Monday, November 16, 2009

To whom it may concern?

Found this little gem while searching a local jobs Web site. The position was for a Journalist/Feature Writer position in the Pittsburgh area. Here is a description of the job ad...

A community based Healthcare organization is seeking an experienced JOURNALIST/ FEATURE WRITER to join its team on a part-time basis.

This position is responsible for writing and editing several publications including the production of our annual report, occasional press releases, executive speeches, and scripting special events.

The ideal candidate will have a Bachelor’s degree in Journalism, or Communications with a writing emphasis. Previous experience in print media including editing is highly desired. Must have an interest in community based Healthcare, excellent written and oral communication skills, superior knowledge of grammar, spelling and sentence structure.

This is a part-time position that offers flexible scheduling opportunities. If you are interested in joining our team that values excellence and creativity, please submit your resume, professional references, and writing samples.

Now, if a job applicant is going to be sending his/her resume to a prospective company, common courtesy would seem to dictate that said company should at least supply its name and/or location. Maybe they're trying to keep this job opening a secret until they announce the hiring, but I feel a little uncomfortable applying to a business that could be UPMC... or ...Satan's Medical Insurance LLC.


  1. Amen, brutha. I am applying to a job I saw in the Pittsburgh area, but wonder if I should even try. I'm quite sure EVERY other journalist in the region will be making application (both breadliners like us and people who are gainfully employed but fearing the pink slip. We know enough of them).

  2. Not the same, but along the same lines, ...

    The Sunday PG includes a large number of sales/promotional fliers, some from national companies. Many of them say nothing about where to find a store. While it may be advantageous to advertise, not telling the reader where to go to buy a product or service makes the next step a challenge.

  3. True Story:

    During my lowly days as a full time college student, I briefly worked in one of those cell phone kiosks in my local mall. Yes, it sucked. Bad. So this one day, this random guy walks up and I'm the only one in the booth. He starts perusing so I get into sales pitch mode and ask if he needs help. He says yes, he's looking for people interested in a new line of work.

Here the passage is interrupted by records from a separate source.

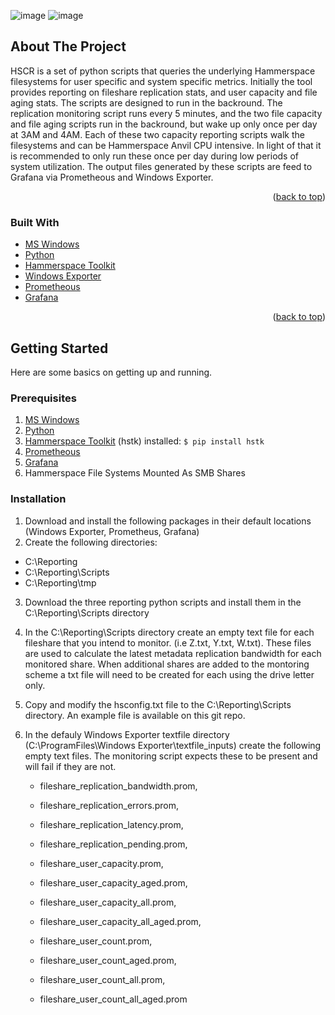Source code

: 
![image](https://github.com/kircktd/HSCR/assets/105011940/3a2c8513-68ae-42b8-a2ec-6f7e67fc576c)
![image](https://github.com/kircktd/HSCR/assets/105011940/d5384010-1323-4d09-9b5d-608f182087dd)


<!-- ABOUT THE PROJECT -->
## About The Project
HSCR is a set of python scripts that queries the underlying Hammerspace filesystems for user specific and system specific metrics. Initially the tool provides reporting on fileshare replication stats, and user capacity and file aging stats. The scripts are designed to run in the backround. The replication monitoring script runs every 5 minutes, and the two file capacity and file aging scripts run in the backround, but wake up only once per day at 3AM and 4AM. Each of these two capacity reporting scripts walk the filesystems and can be Hammerspace Anvil CPU intensive. In light of that it is recommended to only run these once per day during low periods of system utilization. The output files generated by these scripts are feed to Grafana via Prometheous and Windows Exporter.
<p align="right">(<a href="#top">back to top</a>)</p>

### Built With

* [MS Windows](https://msofficestore.us/?s=windows+11&post_type=product&gad=1&gclid=Cj0KCQjwpPKiBhDvARIsACn-gzD9jcRUlo_C6EHYsHoxFfCgr7VP9E9CKwX3YOFk28z-R3exmq3yXQUaAmgVEALw_wcB)
* [Python](https://python.org/)
* [Hammerspace Toolkit](https://github.com/hammer-space/hstk)
* [Windows Exporter](https://github.com/prometheus-community/windows_exporter)
* [Prometheous](https://prometheus.io/download/)
* [Grafana](https://grafana.com/docs/grafana/latest/setup-grafana/installation/windows/)
<p align="right">(<a href="#top">back to top</a>)</p>

<!-- GETTING STARTED -->
## Getting Started

Here are some basics on getting up and running. 
### Prerequisites
1. [MS Windows](https://msofficestore.us/?s=windows+11&post_type=product&gad=1&gclid=Cj0KCQjwpPKiBhDvARIsACn-gzD9jcRUlo_C6EHYsHoxFfCgr7VP9E9CKwX3YOFk28z-R3exmq3yXQUaAmgVEALw_wcB)
2. [Python](https://python.org/)
3. [Hammerspace Toolkit](https://github.com/hammer-space/hstk) (hstk) installed: `$ pip install hstk`
4. [Prometheous](https://prometheus.io/download/)
5. [Grafana](https://grafana.com/docs/grafana/latest/setup-grafana/installation/windows/)
6. Hammerspace File Systems Mounted As SMB Shares

### Installation
1. Download and install the following packages in their default locations (Windows Exporter, Prometheus, Grafana)
2. Create the following directories:
  - C:\Reporting
  - C:\Reporting\Scripts
  - C:\Reporting\tmp
3. Download the three reporting python scripts and install them in the C:\Reporting\Scripts directory
4. In the C:\Reporting\Scripts directory create an empty text file for each fileshare that you intend to monitor. (i.e Z.txt, Y.txt, W.txt). These files are used to calculate the latest metadata replication bandwidth for each monitored share. When additional shares are added to the montoring scheme a txt file will need to be created for each using the drive letter only.
5. Copy and modify the hsconfig.txt file to the C:\Reporting\Scripts directory. An example file is available on this git repo.
6. In the defauly Windows Exporter textfile directory (C:\ProgramFiles\Windows Exporter\textfile_inputs) create the following empty text files. The monitoring script expects these to be present and will fail if they are not.

    - fileshare_replication_bandwidth.prom, 
  
    - fileshare_replication_errors.prom, 
  
    - fileshare_replication_latency.prom, 
  
    - fileshare_replication_pending.prom, 
  
    - fileshare_user_capacity.prom, 
  
    - fileshare_user_capacity_aged.prom, 
  
    - fileshare_user_capacity_all.prom, 
  
    - fileshare_user_capacity_all_aged.prom, 
  
    - fileshare_user_count.prom, 
  
    - fileshare_user_count_aged.prom, 
  
    - fileshare_user_count_all.prom, 
  
    - fileshare_user_count_all_aged.prom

    My eyes light up because, let's face it, I'm working in a cell phone kiosk. That's somewhere between flipping burgers and scraping the brownish red ring out of the bowls of public toilets. "I'm listening," I say. So the dude proceeds to give me the most vague pitch ever for a local company looking for dedicated workers to help expand their business.

    So I start asking questions. What do you sell? What's the name of the company? Where is it located? The answer to each and every question is "I can't tell you that until you commit to working for us." WTF. Okay, I said, "well can I have a business card so I can call later if I'm interested?" So he writes his phone number down on a scrap sheet of paper along with a generic web url and then shows me, doesn't hand me, shows me his business card and holds it so everything is covered up but his first name. It was covert, but Spies Like Us covert, not James Bond covert.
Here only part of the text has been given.